On and Off Script
The challenges of writing history for television are formidable. But if historians don’t get involved, they will cede ground to those less qualified, warns Suzannah Lipscomb.
What I feel I have learnt from scripting, from chats with historical consultants and from what I view, is the fairly obvious lesson that drama – the dramatic needs of the viewer, such as urgency and pace, emotional empathy and storytelling – often pulls in different directions to history. The less obvious lesson is that to write a script for a history show, drama or documentary, is to be drawn into a philosophical discussion about what we can know of the past and how we can know it.

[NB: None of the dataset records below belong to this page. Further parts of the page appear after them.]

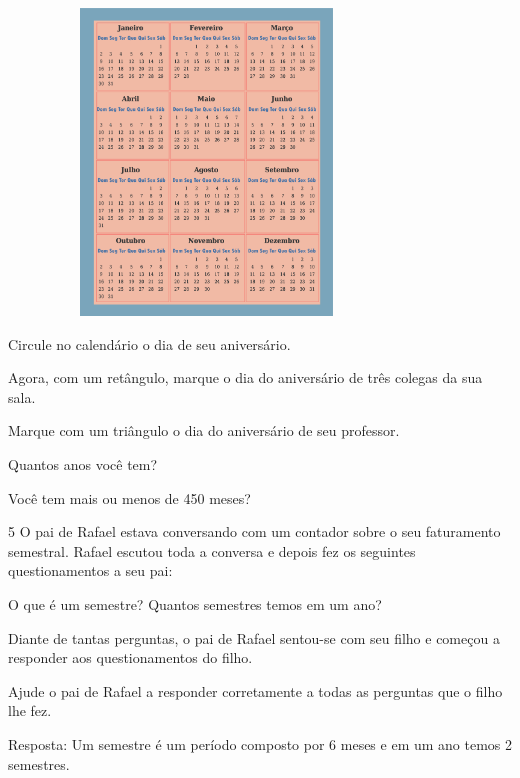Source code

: \begin{escolha}
\includegraphics[width=4.13369in,height=3.20861in]{media/image54.png}

\begin{escolha}
\item
  Circule no calendário o dia de seu aniversário.

\item
  Agora, com um retângulo, marque o dia do aniversário de três colegas da sua sala.

\item
  Marque com um triângulo o dia do aniversário de seu professor.

\item
  Quantos anos você tem?

\item
  Você tem mais ou menos de 450 meses?
\end{escolha}

\num{5} O pai de Rafael estava conversando com um contador sobre o seu
faturamento semestral. Rafael escutou toda a conversa e depois fez os
seguintes questionamentos a seu pai:

O que é um semestre? 
Quantos semestres temos em um ano?

Diante de tantas perguntas, o pai de Rafael sentou-se com seu filho e
começou a responder aos questionamentos do filho.

Ajude o pai de Rafael a responder corretamente a todas as perguntas que o filho lhe fez.


Resposta:
Um semestre é um período composto por 6 meses e em um ano temos 2 semestres.


\end{escolha}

Working on a script often involves the correction of historical detail: that although Katherine of Aragon was Spanish, her hair was auburn not black; that the Tudors did not wear off-the-shoulder numbers; and, often, that things happened in a different order historically to events in the script, however much the storytelling would work if it were otherwise. These are frustrating but remediable.
It is more complex to know how to respond to other suggestions: for example, not to introduce too many characters, so that the public can follow who everyone is, or to recreate a conversation that may not have happened, however much the sources imply it must have done, or to make word-based events visual. The signing of a treaty might be historically important but it is not great TV. There are only so many times an audience wants to watch a character write a letter, even if historians feel on firm ground with treaties and letters because they survive. Should dialogue lean more towards authenticity or intelligibility? How can one minimise cliché and hyperbole, while keeping people watching (in an age where everything is ‘iconic’ and ‘deadly’ and ‘never seen before’)? How does one reconcile the values of the past with our own, without falling into anachronism?

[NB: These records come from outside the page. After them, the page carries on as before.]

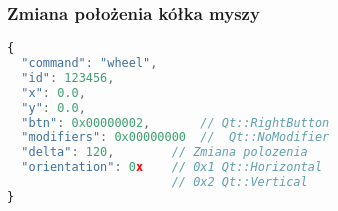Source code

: \subsubsection{Zmiana położenia kółka myszy}
\begin{lstlisting}[language=JavaScript,numbers=none]
{
  "command": "wheel",
  "id": 123456,
  "x": 0.0,
  "y": 0.0,
  "btn": 0x00000002,       // Qt::RightButton
  "modifiers": 0x00000000  //  Qt::NoModifier
  "delta": 120,        // Zmiana polozenia
  "orientation": 0x    // 0x1 Qt::Horizontal
                       // 0x2 Qt::Vertical
}
\end{lstlisting}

Above all, there is the question of certainty. There is a limit to our knowledge of the past. Becoming a historian is all about learning what those limits are. It means knowing the sort of questions one can ask about the past and what the sources will not deliver. One colleague reports that he has been asked by scriptwriters – when objecting to an egregious departure from the historical record – ‘can you prove it didn’t happen?’ This is to take the historical method and invert it; the historian can be trampled underfoot by the elephantine weight of big money’s pursuit of compelling drama.
In dramatisations, certainty is tricky. Much of the time the mystery of studying the past comes from not knowing why people acted as they did. We can accumulate evidence, we can compare accounts, we can speculate, but often we cannot actually know. Few people in the 16th century left accounts of why they acted as they did. Even when they did, people are often dishonest with themselves. We cannot necessarily say if two people were in love, or why a ruler showed mercy, or whether someone secretly harboured a deep hatred of an ostensible friend. We can only judge by a person’s actions. But actors playing historical characters can introduce certainty with a flash of their eyes – a look of lust or contempt or pity – and the case is suddenly all sewn up.
It boils down to this: audiences and profit determine that these programmes will be made. If historians decide it is all too difficult and cede the territory to the people who ask if you can prove something did not happen, then all hope of historical drama and documentaries having even a hint of the historical about them becomes faint. So, once more, into the breach … hand me that script and let’s pull some teeth.
Suzannah Lipscomb is Senior Lecturer in Early Modern History at New College of the Humanities.